### PROVIDED INFORMATION:
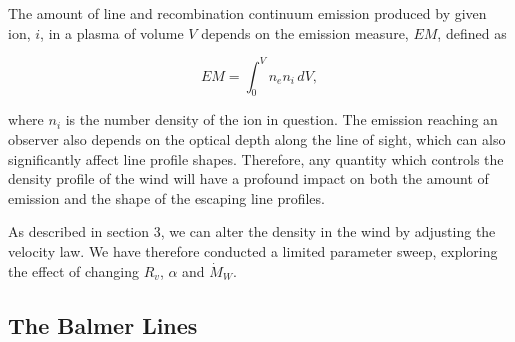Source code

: \documentclass[preprint, a4paper, 11pt]{aastex}
\begin{document}
The amount of line and recombination continuum
emission produced by given ion, $i$, in a plasma of volume $V$
depends on the emission measure, $EM$, defined as

\begin{equation}
EM=\int^V_0 n_e n_i \,dV,
\end{equation}

where $n_i$ is the number density of the ion in question. 
The emission reaching an observer 
also depends on the optical depth along 
the line of sight, which can also significantly affect line profile shapes.
Therefore, any quantity which controls the density profile of the wind
will have a profound impact on both the 
amount of emission and the shape of the escaping line profiles.

As described in section 3, we can alter the density in the wind by 
adjusting the velocity law. We have therefore conducted a limited parameter 
sweep, exploring the effect of changing $R_v$, $\alpha$ and $\dot{M}_W$.


\subsection{The Balmer Lines}
\end{document}
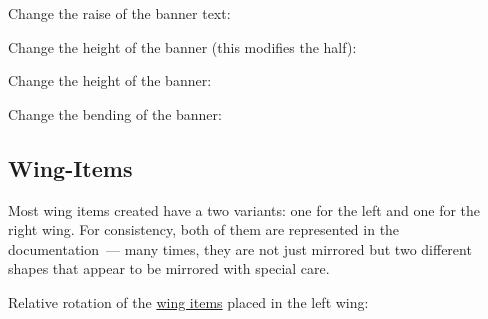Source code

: \documentclass[parskip=half,english,numbers=noenddot,footnotes=nomultiple,oneside]{scrartcl}
\begin{document}
Change the raise of the banner text:
\begin{tcblisting}{}
\begin{tikzpicture}
	\pingu[banner, banner raise=2mm]
\end{tikzpicture}
\end{tcblisting}
\endsubkeyexplain

Change the height of the banner (this modifies the half):
\begin{tcblisting}{}
\begin{tikzpicture}
	\pingu[banner, banner height=6mm]
\end{tikzpicture}
\end{tcblisting}
\endsubkeyexplain

Change the height of the banner:
\begin{tcblisting}{}
\begin{tikzpicture}
	\pingu[banner, banner font=\itshape]
\end{tikzpicture}
\end{tcblisting}
\endsubkeyexplain

Change the bending of the banner:
\begin{tcblisting}{}
\begin{tikzpicture}
	\pingu[banner, banner bent=0]
\end{tikzpicture}
\end{tcblisting}
\endsubkeyexplain

\subsection{Wing-Items}
\label{sub:wing-items}Most wing items created have a two variants: one for the left and one for the right wing. For consistency, both of them are represented in the documentation~--- many times, they are not just mirrored but two different shapes that appear to be mirrored with special care.

	Relative rotation of the \hyperref[sub:wing-items]{wing items} placed in the left wing:
\begin{tcblisting}{}
\begin{tikzpicture}
	\pingu[cane left, cane right,
	       left wing item angle=70]
\end{tikzpicture}
\end{tcblisting}
\endkeyexplain
\end{document}
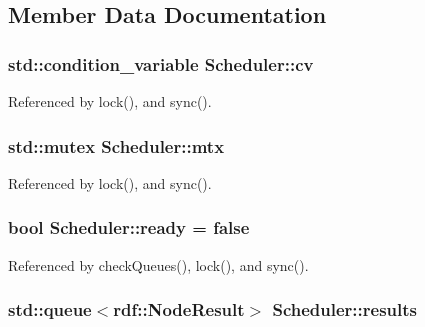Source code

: \subsection{Member Data Documentation}
\subsubsection[{\texorpdfstring{cv}{cv}}]{\setlength{\rightskip}{0pt plus 5cm}std\+::condition\+\_\+variable Scheduler\+::cv\hspace{0.3cm}{\ttfamily [private]}}\hypertarget{classScheduler_ac0bfe3868a5c8ba5205a8a50f6459083}{}\label{classScheduler_ac0bfe3868a5c8ba5205a8a50f6459083}


Referenced by lock(), and sync().

\subsubsection[{\texorpdfstring{mtx}{mtx}}]{\setlength{\rightskip}{0pt plus 5cm}std\+::mutex Scheduler\+::mtx\hspace{0.3cm}{\ttfamily [private]}}\hypertarget{classScheduler_a19d05f87e9815e222ec52bcbfa81e435}{}\label{classScheduler_a19d05f87e9815e222ec52bcbfa81e435}


Referenced by lock(), and sync().

\subsubsection[{\texorpdfstring{ready}{ready}}]{\setlength{\rightskip}{0pt plus 5cm}bool Scheduler\+::ready = false\hspace{0.3cm}{\ttfamily [private]}}\hypertarget{classScheduler_a9a7edcef4b80171f8bb4b2802a3bc31f}{}\label{classScheduler_a9a7edcef4b80171f8bb4b2802a3bc31f}


Referenced by check\+Queues(), lock(), and sync().

\subsubsection[{\texorpdfstring{results}{results}}]{\setlength{\rightskip}{0pt plus 5cm}std\+::queue$<${\bf rdf\+::\+Node\+Result}$>$ Scheduler\+::results\hspace{0.3cm}{\ttfamily [private]}}\hypertarget{classScheduler_a93faf0df4ed95016cdb5224bd2725c3f}{}\label{classScheduler_a93faf0df4ed95016cdb5224bd2725c3f}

### EXERCISE BRIEF:
Every line above from the line with "EM=\int^V_0 n_e n_i" to the line with "adjusting the velocity", inclusive, must be returned exactly; no other line belongs in the reply.

### ANSWER SPACE:
EM=\int^V_0 n_e n_i \,dV,
\end{equation}

where $n_i$ is the number density of the ion in question. 
The emission reaching an observer 
also depends on the optical depth along 
the line of sight, which can also significantly affect line profile shapes.
Therefore, any quantity which controls the density profile of the wind
will have a profound impact on both the 
amount of emission and the shape of the escaping line profiles.

As described in section 3, we can alter the density in the wind by 
adjusting the velocity law. We have therefore conducted a limited parameter 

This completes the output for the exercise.